Más adelante el dramaturgo inglés Ben Johnson, creador de obras influyentes
como “Volpone” y “El Alquimista”, no dudó en usar fragmentos de autores como
Séneca, Erasmo de Rotherdam y Nicolás Maquiavelo para redondear sus creaciones.
Ejemplos como estos abundaron durante los primeros siglos de la naciente
industria editorial.
Lo que hoy conocemos como ‘derechos de autor’ aparece en el siglo XIX debido a varios factores. Por un lado el movimiento romántico defendió con
vehemencia la idea del creador iluminado, al que la inspiración le llega
mágicamente, sin intervención de factores ajenos. Por otra parte el avance de la
economía de mercado expandió el concepto de propiedad al mundo de las ideas. A
partir de entonces la palabra plagio (que en su origen latino significa
“secuestro”) empezó a circular por los tribunales de Occidente, lo que no logró
ocultar un problema de fondo: no existe un acuerdo universal sobre cuando se
produce un plagio literario y cuál es la forma correcta de castigarlo. Para
hacer las cosas más complicadas, la forma de producir cultura en
nuestra época se centra cada vez más en la intertextualidad, ya sea con fines paródicos, experimentales o
por simple afán exhibicionista. El remix y la intervención de obras
preexistentes es lo que prima en el siglo XIX.
Pioneros de este procedimiento fueron Borges y Adolfo Bioy Casares,
quienes en “Seis problemas para Isidoro Parodi” y “Nuevos cuentos de Bustos
Domecq” desarticularon el universo de los relatos detectivescos (especialmente
los de Chesterton y Poe) para hablar del arte y del contexto de su época.
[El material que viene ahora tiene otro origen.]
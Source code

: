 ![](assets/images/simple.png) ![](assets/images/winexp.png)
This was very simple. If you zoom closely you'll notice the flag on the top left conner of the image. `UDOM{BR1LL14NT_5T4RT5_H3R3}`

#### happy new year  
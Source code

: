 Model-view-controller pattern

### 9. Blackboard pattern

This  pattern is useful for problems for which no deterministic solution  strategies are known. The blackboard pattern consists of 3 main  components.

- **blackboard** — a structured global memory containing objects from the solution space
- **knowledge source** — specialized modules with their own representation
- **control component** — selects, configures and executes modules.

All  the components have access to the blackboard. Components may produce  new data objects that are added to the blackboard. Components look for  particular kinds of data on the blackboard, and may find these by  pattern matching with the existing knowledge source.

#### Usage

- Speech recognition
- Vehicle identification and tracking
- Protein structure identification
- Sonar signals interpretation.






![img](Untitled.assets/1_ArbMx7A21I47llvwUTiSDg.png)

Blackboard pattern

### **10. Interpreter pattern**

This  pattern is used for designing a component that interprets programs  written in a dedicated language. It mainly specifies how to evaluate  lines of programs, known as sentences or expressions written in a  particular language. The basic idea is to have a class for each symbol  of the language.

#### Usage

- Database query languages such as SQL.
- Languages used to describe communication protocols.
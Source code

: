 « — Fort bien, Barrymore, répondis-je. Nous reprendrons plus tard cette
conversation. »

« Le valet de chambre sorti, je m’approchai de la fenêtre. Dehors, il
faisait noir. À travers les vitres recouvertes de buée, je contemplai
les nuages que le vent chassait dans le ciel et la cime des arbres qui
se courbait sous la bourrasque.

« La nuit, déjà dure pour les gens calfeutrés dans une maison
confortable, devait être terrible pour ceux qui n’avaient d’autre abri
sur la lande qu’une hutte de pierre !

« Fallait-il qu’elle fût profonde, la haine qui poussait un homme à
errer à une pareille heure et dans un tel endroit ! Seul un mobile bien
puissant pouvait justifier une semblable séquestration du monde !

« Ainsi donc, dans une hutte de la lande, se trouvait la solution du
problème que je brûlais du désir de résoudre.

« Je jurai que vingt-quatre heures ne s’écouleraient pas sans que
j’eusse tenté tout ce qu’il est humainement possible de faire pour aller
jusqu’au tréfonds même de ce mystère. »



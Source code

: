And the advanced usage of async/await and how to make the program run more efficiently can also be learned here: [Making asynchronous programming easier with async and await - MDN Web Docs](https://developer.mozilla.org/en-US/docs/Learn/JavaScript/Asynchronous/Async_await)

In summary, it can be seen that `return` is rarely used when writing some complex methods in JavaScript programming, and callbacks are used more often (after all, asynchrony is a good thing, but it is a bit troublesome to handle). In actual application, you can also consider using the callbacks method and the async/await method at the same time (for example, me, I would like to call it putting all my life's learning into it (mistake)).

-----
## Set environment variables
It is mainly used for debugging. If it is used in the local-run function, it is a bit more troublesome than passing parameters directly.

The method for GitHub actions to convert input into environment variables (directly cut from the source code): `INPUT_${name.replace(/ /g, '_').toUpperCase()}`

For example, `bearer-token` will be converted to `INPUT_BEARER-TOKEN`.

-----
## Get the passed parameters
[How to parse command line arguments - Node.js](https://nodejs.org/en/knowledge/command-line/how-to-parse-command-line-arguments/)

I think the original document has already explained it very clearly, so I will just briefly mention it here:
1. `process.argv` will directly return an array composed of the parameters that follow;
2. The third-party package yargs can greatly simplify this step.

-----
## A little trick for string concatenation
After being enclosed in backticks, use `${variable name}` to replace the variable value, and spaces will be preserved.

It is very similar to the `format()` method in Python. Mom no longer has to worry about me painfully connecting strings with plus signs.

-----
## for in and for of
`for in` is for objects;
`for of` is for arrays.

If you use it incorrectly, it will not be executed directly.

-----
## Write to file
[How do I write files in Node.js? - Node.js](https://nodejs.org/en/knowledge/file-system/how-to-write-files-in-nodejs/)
Posteriormente el citado cuento de Fogwill hizo lo propio, pero con cierto afán
parricida de desacralizar el universo borgeano con un estilo irónico y
explícito; algo común en muchos escritores de los años 80’. Usó los mecanismos
del amado/odiado Jorge Luis para parodiarlo y así retratar los excesos de cierta
marginalidad del retorno democrático. Un paso más allá fue Pablo Katchadjian en
“El Aleph engordado” (el cuento original aumentado en más de 5000 palabras),
despertando la ira de la viuda Kodama y corriendo el riesgo de un embargo por $
80.000 e incluso de pasar una temporada
tras las rejas. En la era del ‘collage’ las viejas leyes de propiedad
intelectual parecen volverse obsoletas.
En “F for Fake” – su último filme – Orson Welles retrata el trabajo de
varios carismáticos estafadores, uno de los cuales afirma que si una pintura
falsa se exhibe por un tiempo suficiente
en un museo y causa admiración en los visitantes, se vuelve original por
derecho propio. Luego el mismísimo Welles informa que gran parte de su película
es un montaje de material preexistente, por lo que el espectador deberá evaluar
donde empieza la realidad y donde la farsa en todo lo que vio. La irreverencia
es una de las más antiguas técnicas de creatividad, algo que solo una persona
demasiado solemne se privaría de disfrutar. Un proceso inevitable que ningún
bufete de abogados puede detener.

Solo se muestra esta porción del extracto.